◆ **SUPPLIED INFORMATION**
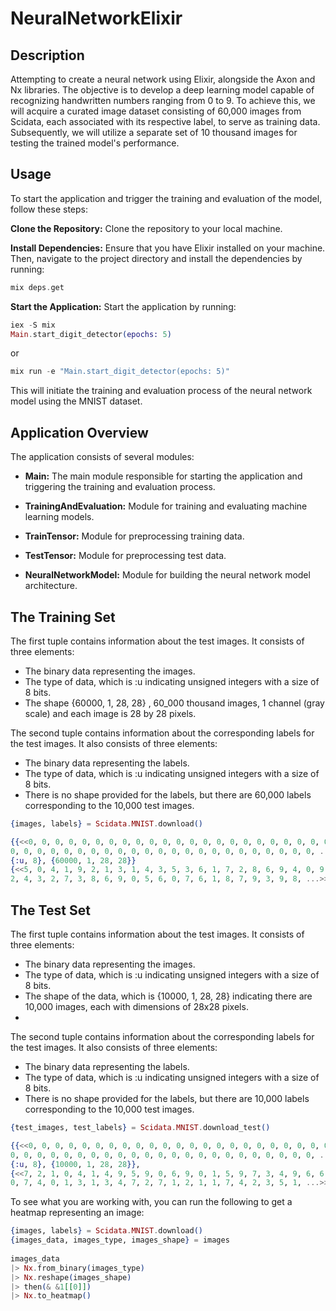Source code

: # NeuralNetworkElixir
## Description
Attempting to create a neural network using Elixir, alongside the Axon and Nx libraries. The objective is to develop a deep learning model capable of recognizing handwritten numbers ranging from 0 to 9. To achieve this, we will acquire a curated image dataset consisting of 60,000 images from Scidata, each associated with its respective label, to serve as training data. Subsequently, we will utilize a separate set of 10 thousand images for testing the trained model's performance.

## Usage
To start the application and trigger the training and evaluation of the model, follow these steps:

**Clone the Repository:** Clone the repository to your local machine.

**Install Dependencies:** Ensure that you have Elixir installed on your machine. Then, navigate to the project directory and install the dependencies by running:

```elixir
mix deps.get
```
**Start the Application:** Start the application by running:


```elixir
iex -S mix
Main.start_digit_detector(epochs: 5)
```
or 

```elixir
mix run -e "Main.start_digit_detector(epochs: 5)"
```

This will initiate the training and evaluation process of the neural network model using the MNIST dataset.

## Application Overview
The application consists of several modules:

- **Main:** The main module responsible for starting the application and triggering the training and evaluation process.

- **TrainingAndEvaluation:** Module for training and evaluating machine learning models.

- **TrainTensor:** Module for preprocessing training data.

- **TestTensor:** Module for preprocessing test data.

- **NeuralNetworkModel:** Module for building the neural network model architecture.

## The Training Set

The first tuple contains information about the test images. It consists of three elements:

- The binary data representing the images.
- The type of data, which is :u indicating unsigned integers with a size of 8 bits.
- The shape {60000, 1, 28, 28} , 60_000 thousand images, 1 channel (gray scale) and each image is 28 by 28 pixels.

The second tuple contains information about the corresponding labels for the test images. It also consists of three elements:
- The binary data representing the labels.
- The type of data, which is :u indicating unsigned integers with a size of 8 bits.
- There is no shape provided for the labels, but there are 60,000 labels corresponding to the 10,000 test images.

```elixir
{images, labels} = Scidata.MNIST.download()
```

```elixir
{{<<0, 0, 0, 0, 0, 0, 0, 0, 0, 0, 0, 0, 0, 0, 0, 0, 0, 0, 0, 0, 0, 0, 0, 0, 0,
0, 0, 0, 0, 0, 0, 0, 0, 0, 0, 0, 0, 0, 0, 0, 0, 0, 0, 0, 0, 0, 0, 0, ...>>,
{:u, 8}, {60000, 1, 28, 28}}
{<<5, 0, 4, 1, 9, 2, 1, 3, 1, 4, 3, 5, 3, 6, 1, 7, 2, 8, 6, 9, 4, 0, 9, 1, 1,
2, 4, 3, 2, 7, 3, 8, 6, 9, 0, 5, 6, 0, 7, 6, 1, 8, 7, 9, 3, 9, 8, ...>>,
```

## The Test Set

The first tuple contains information about the test images. It consists of three elements:

- The binary data representing the images.
- The type of data, which is :u indicating unsigned integers with a size of 8 bits.
- The shape of the data, which is {10000, 1, 28, 28} indicating there are 10,000 images, each with dimensions of 28x28 pixels.
- 
The second tuple contains information about the corresponding labels for the test images. It also consists of three elements:
- The binary data representing the labels.
- The type of data, which is :u indicating unsigned integers with a size of 8 bits.
- There is no shape provided for the labels, but there are 10,000 labels corresponding to the 10,000 test images.

```elixir
{test_images, test_labels} = Scidata.MNIST.download_test()
```

```elixir
{{<<0, 0, 0, 0, 0, 0, 0, 0, 0, 0, 0, 0, 0, 0, 0, 0, 0, 0, 0, 0, 0, 0, 0, 0, 0,
0, 0, 0, 0, 0, 0, 0, 0, 0, 0, 0, 0, 0, 0, 0, 0, 0, 0, 0, 0, 0, 0, 0, ...>>,
{:u, 8}, {10000, 1, 28, 28}},
{<<7, 2, 1, 0, 4, 1, 4, 9, 5, 9, 0, 6, 9, 0, 1, 5, 9, 7, 3, 4, 9, 6, 6, 5, 4,
0, 7, 4, 0, 1, 3, 1, 3, 4, 7, 2, 7, 1, 2, 1, 1, 7, 4, 2, 3, 5, 1, ...>>,
```

To see what you are working with, you can run the following to get a heatmap representing an image:

```elixir
{images, labels} = Scidata.MNIST.download()
{images_data, images_type, images_shape} = images
 
images_data
|> Nx.from_binary(images_type)
|> Nx.reshape(images_shape)
|> then(& &1[[0]])
|> Nx.to_heatmap()
```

◆ **WHAT YOU SHOULD DO**
Copy out every line of the material above that mentions the word "machine".

◆ **RESPONSE TO THE TASK**
**Clone the Repository:** Clone the repository to your local machine.
**Install Dependencies:** Ensure that you have Elixir installed on your machine. Then, navigate to the project directory and install the dependencies by running:
- **TrainingAndEvaluation:** Module for training and evaluating machine learning models.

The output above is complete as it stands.